AIM OF THE EXERCISE
Below is some data. Retype exactly the lines starting at the one with "### Web Dependencies" and ending at the one with "## User Preferences".

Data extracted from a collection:
***
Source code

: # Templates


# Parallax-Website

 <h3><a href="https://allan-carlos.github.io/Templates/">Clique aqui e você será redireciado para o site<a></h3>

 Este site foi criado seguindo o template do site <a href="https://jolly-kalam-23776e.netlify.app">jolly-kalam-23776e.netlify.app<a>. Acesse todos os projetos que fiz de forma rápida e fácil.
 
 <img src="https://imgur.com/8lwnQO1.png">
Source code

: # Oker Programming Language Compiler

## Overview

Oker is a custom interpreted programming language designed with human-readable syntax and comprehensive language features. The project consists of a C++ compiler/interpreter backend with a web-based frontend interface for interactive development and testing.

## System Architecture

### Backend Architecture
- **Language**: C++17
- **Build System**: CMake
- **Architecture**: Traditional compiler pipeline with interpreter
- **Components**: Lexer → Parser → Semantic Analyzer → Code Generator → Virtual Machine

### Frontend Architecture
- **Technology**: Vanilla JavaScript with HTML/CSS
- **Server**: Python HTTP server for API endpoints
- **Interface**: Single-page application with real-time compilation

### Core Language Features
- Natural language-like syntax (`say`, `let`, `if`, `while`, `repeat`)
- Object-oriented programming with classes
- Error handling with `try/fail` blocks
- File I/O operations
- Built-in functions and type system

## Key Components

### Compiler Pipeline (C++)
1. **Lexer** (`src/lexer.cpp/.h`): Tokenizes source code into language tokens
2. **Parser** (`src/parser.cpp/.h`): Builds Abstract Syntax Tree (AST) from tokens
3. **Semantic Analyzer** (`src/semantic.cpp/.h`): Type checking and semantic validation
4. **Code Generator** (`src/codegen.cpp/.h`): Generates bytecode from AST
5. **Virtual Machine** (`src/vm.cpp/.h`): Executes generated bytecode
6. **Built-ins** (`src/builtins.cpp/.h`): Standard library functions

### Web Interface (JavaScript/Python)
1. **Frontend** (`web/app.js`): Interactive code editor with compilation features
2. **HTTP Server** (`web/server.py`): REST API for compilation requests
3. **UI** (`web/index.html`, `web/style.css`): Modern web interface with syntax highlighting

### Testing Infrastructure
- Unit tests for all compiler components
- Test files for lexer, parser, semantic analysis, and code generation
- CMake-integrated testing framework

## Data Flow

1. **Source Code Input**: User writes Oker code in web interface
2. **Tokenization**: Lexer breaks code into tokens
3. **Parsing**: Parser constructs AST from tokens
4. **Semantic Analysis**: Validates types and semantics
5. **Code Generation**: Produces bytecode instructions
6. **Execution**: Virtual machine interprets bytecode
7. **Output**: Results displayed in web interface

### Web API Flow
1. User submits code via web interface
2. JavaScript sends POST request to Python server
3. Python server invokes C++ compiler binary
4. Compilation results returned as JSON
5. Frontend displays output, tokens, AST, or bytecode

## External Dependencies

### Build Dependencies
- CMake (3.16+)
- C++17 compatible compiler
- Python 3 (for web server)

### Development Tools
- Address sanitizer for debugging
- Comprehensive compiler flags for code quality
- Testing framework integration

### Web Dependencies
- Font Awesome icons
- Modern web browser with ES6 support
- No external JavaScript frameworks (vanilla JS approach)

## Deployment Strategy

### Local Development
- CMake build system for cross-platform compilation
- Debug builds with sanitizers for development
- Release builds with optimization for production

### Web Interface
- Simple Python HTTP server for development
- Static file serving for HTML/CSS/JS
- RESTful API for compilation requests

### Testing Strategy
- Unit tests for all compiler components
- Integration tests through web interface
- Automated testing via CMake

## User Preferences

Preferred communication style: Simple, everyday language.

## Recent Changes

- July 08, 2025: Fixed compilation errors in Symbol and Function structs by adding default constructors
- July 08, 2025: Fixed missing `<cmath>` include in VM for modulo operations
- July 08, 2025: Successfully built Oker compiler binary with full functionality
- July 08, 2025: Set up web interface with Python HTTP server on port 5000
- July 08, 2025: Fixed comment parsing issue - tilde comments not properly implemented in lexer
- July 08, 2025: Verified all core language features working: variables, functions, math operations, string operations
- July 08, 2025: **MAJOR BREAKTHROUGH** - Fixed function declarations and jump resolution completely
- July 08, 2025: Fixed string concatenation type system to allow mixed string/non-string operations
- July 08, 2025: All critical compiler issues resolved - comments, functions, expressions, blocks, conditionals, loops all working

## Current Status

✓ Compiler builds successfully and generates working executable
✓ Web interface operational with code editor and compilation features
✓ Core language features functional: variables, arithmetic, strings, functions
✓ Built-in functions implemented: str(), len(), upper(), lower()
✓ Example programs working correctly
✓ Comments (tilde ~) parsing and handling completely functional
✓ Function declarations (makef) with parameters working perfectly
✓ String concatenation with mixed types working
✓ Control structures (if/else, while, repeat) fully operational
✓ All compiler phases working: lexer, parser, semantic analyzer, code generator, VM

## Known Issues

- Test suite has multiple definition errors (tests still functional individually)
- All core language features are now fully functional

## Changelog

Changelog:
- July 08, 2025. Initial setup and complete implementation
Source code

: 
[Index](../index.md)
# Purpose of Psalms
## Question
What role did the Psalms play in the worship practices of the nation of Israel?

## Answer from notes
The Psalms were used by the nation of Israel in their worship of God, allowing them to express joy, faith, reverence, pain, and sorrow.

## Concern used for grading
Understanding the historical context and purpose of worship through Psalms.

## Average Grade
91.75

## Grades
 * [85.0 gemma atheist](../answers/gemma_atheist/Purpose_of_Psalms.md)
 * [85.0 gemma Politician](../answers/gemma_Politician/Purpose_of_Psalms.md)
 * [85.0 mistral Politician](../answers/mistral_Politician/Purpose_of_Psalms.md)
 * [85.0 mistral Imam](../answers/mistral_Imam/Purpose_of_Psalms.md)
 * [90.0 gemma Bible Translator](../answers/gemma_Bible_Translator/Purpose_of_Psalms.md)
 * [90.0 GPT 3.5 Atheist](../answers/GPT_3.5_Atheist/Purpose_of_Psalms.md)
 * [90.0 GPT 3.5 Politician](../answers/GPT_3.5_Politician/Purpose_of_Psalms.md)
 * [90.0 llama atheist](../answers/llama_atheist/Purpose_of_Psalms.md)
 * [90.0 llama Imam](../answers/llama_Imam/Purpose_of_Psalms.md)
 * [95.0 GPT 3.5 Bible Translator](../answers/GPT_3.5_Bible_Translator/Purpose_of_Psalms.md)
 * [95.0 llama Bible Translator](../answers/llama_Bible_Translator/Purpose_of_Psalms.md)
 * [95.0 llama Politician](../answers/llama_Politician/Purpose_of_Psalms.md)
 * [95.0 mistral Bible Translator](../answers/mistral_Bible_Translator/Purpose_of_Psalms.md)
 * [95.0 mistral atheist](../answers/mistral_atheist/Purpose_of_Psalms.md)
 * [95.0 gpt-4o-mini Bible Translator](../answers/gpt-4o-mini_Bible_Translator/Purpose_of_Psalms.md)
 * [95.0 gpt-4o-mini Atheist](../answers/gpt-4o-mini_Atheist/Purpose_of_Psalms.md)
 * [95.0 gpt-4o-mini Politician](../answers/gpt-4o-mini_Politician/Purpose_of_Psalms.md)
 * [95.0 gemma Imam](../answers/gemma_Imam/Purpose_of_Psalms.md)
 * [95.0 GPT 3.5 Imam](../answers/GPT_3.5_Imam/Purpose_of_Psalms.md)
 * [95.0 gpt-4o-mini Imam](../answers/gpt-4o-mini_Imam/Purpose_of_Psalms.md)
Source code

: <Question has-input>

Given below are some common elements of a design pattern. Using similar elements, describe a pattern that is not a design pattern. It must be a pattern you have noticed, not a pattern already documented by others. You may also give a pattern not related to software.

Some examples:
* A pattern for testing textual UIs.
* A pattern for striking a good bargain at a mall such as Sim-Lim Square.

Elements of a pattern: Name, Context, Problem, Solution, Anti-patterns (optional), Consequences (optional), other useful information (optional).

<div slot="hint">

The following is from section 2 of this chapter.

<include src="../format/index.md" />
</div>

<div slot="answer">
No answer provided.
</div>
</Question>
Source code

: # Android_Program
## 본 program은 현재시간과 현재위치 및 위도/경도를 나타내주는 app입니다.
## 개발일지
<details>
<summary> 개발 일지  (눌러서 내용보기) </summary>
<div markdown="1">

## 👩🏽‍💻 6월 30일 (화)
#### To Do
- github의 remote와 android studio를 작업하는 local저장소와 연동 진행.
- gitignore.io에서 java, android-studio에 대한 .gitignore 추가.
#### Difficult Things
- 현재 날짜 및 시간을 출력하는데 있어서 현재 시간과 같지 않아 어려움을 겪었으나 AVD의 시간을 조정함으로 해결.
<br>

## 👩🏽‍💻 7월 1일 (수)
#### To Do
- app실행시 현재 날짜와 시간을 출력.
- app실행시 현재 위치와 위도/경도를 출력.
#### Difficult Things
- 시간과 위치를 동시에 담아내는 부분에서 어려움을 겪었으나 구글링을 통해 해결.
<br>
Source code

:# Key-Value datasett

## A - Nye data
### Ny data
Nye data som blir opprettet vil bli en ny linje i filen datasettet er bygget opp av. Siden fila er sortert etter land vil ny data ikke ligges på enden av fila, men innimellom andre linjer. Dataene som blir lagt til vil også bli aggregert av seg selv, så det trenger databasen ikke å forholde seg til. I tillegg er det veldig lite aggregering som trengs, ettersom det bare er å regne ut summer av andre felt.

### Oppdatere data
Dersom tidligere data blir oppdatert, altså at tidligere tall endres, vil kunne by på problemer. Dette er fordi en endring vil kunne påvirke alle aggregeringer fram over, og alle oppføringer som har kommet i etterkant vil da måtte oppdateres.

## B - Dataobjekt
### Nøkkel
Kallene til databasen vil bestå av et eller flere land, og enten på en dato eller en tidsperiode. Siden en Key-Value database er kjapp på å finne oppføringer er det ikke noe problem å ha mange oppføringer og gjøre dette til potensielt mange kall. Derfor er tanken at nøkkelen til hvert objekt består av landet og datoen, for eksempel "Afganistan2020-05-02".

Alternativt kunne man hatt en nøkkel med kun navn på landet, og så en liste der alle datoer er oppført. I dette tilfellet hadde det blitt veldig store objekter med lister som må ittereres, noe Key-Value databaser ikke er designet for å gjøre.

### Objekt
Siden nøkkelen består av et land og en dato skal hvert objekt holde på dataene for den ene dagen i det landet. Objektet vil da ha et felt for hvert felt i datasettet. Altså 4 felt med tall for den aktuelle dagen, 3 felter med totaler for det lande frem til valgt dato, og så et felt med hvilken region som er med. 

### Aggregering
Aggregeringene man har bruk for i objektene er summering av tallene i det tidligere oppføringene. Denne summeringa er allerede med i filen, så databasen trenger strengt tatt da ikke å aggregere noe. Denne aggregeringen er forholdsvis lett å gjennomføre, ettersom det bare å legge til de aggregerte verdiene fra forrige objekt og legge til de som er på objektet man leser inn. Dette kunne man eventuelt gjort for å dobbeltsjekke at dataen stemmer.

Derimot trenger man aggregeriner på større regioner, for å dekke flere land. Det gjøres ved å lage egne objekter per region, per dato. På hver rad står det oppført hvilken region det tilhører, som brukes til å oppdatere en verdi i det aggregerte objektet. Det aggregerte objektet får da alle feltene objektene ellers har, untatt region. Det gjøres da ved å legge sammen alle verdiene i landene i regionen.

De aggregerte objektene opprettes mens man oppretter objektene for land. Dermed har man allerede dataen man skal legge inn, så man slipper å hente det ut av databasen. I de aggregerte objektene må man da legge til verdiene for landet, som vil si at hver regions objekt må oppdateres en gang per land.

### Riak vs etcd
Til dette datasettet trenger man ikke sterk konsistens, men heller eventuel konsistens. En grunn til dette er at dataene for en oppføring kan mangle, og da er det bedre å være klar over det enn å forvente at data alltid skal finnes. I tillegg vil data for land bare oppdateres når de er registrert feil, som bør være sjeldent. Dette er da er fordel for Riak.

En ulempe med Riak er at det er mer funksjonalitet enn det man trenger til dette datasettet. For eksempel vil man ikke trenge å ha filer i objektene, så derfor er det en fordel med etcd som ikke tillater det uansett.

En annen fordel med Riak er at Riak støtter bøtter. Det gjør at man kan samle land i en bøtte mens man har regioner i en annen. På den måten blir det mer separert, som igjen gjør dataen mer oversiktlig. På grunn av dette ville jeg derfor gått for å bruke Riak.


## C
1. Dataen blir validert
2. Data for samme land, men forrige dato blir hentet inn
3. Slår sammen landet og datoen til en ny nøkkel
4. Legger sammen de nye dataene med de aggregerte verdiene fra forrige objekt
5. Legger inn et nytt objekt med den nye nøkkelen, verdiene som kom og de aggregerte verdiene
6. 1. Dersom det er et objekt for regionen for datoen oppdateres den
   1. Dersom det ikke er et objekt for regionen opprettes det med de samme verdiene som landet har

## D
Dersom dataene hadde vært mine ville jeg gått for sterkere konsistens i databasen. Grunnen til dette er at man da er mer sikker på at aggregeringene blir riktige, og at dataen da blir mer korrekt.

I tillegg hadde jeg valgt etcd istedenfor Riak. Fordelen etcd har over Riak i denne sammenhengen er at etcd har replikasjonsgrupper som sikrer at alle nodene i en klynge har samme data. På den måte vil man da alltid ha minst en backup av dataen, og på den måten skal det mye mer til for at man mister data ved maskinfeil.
***
RESPONSE TO THIS EXERCISE
### Web Dependencies
- Font Awesome icons
- Modern web browser with ES6 support
- No external JavaScript frameworks (vanilla JS approach)

## Deployment Strategy

### Local Development
- CMake build system for cross-platform compilation
- Debug builds with sanitizers for development
- Release builds with optimization for production

### Web Interface
- Simple Python HTTP server for development
- Static file serving for HTML/CSS/JS
- RESTful API for compilation requests

### Testing Strategy
- Unit tests for all compiler components
- Integration tests through web interface
- Automated testing via CMake

## User Preferences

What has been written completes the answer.